+++ STUDY MATERIAL

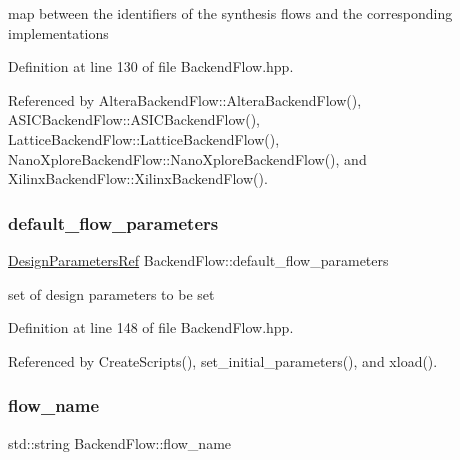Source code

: map between the identifiers of the synthesis flows and the corresponding implementations 



Definition at line 130 of file Backend\+Flow.\+hpp.



Referenced by Altera\+Backend\+Flow\+::\+Altera\+Backend\+Flow(), A\+S\+I\+C\+Backend\+Flow\+::\+A\+S\+I\+C\+Backend\+Flow(), Lattice\+Backend\+Flow\+::\+Lattice\+Backend\+Flow(), Nano\+Xplore\+Backend\+Flow\+::\+Nano\+Xplore\+Backend\+Flow(), and Xilinx\+Backend\+Flow\+::\+Xilinx\+Backend\+Flow().

\mbox{\label{classBackendFlow_a2df124049b3346831ca2b60040a923d6}} 
\subsubsection{\texorpdfstring{default\+\_\+flow\+\_\+parameters}{default\_flow\_parameters}}
{\footnotesize\ttfamily \hyperlink{DesignParameters_8hpp_ae36bb1c4c9150d0eeecfe1f96f42d157}{Design\+Parameters\+Ref} Backend\+Flow\+::default\+\_\+flow\+\_\+parameters\hspace{0.3cm}{\ttfamily [protected]}}



set of design parameters to be set 



Definition at line 148 of file Backend\+Flow.\+hpp.



Referenced by Create\+Scripts(), set\+\_\+initial\+\_\+parameters(), and xload().

\mbox{\label{classBackendFlow_acb230ccab7e32cf0a88811097ff8c3f8}} 
\subsubsection{\texorpdfstring{flow\+\_\+name}{flow\_name}}
{\footnotesize\ttfamily std\+::string Backend\+Flow\+::flow\+\_\+name\hspace{0.3cm}{\ttfamily [protected]}}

++++++

## WHAT YOU SHOULD DO
Only the lines from the one containing "Definition at line 130" through the final line of the material should be printed, each word for word. Both of those lines count.

## EXERCISE RESULT
Definition at line 130 of file Backend\+Flow.\+hpp.



Referenced by Altera\+Backend\+Flow\+::\+Altera\+Backend\+Flow(), A\+S\+I\+C\+Backend\+Flow\+::\+A\+S\+I\+C\+Backend\+Flow(), Lattice\+Backend\+Flow\+::\+Lattice\+Backend\+Flow(), Nano\+Xplore\+Backend\+Flow\+::\+Nano\+Xplore\+Backend\+Flow(), and Xilinx\+Backend\+Flow\+::\+Xilinx\+Backend\+Flow().

\mbox{\label{classBackendFlow_a2df124049b3346831ca2b60040a923d6}} 
\subsubsection{\texorpdfstring{default\+\_\+flow\+\_\+parameters}{default\_flow\_parameters}}
{\footnotesize\ttfamily \hyperlink{DesignParameters_8hpp_ae36bb1c4c9150d0eeecfe1f96f42d157}{Design\+Parameters\+Ref} Backend\+Flow\+::default\+\_\+flow\+\_\+parameters\hspace{0.3cm}{\ttfamily [protected]}}



set of design parameters to be set 



Definition at line 148 of file Backend\+Flow.\+hpp.



Referenced by Create\+Scripts(), set\+\_\+initial\+\_\+parameters(), and xload().

\mbox{\label{classBackendFlow_acb230ccab7e32cf0a88811097ff8c3f8}} 
\subsubsection{\texorpdfstring{flow\+\_\+name}{flow\_name}}
{\footnotesize\ttfamily std\+::string Backend\+Flow\+::flow\+\_\+name\hspace{0.3cm}{\ttfamily [protected]}}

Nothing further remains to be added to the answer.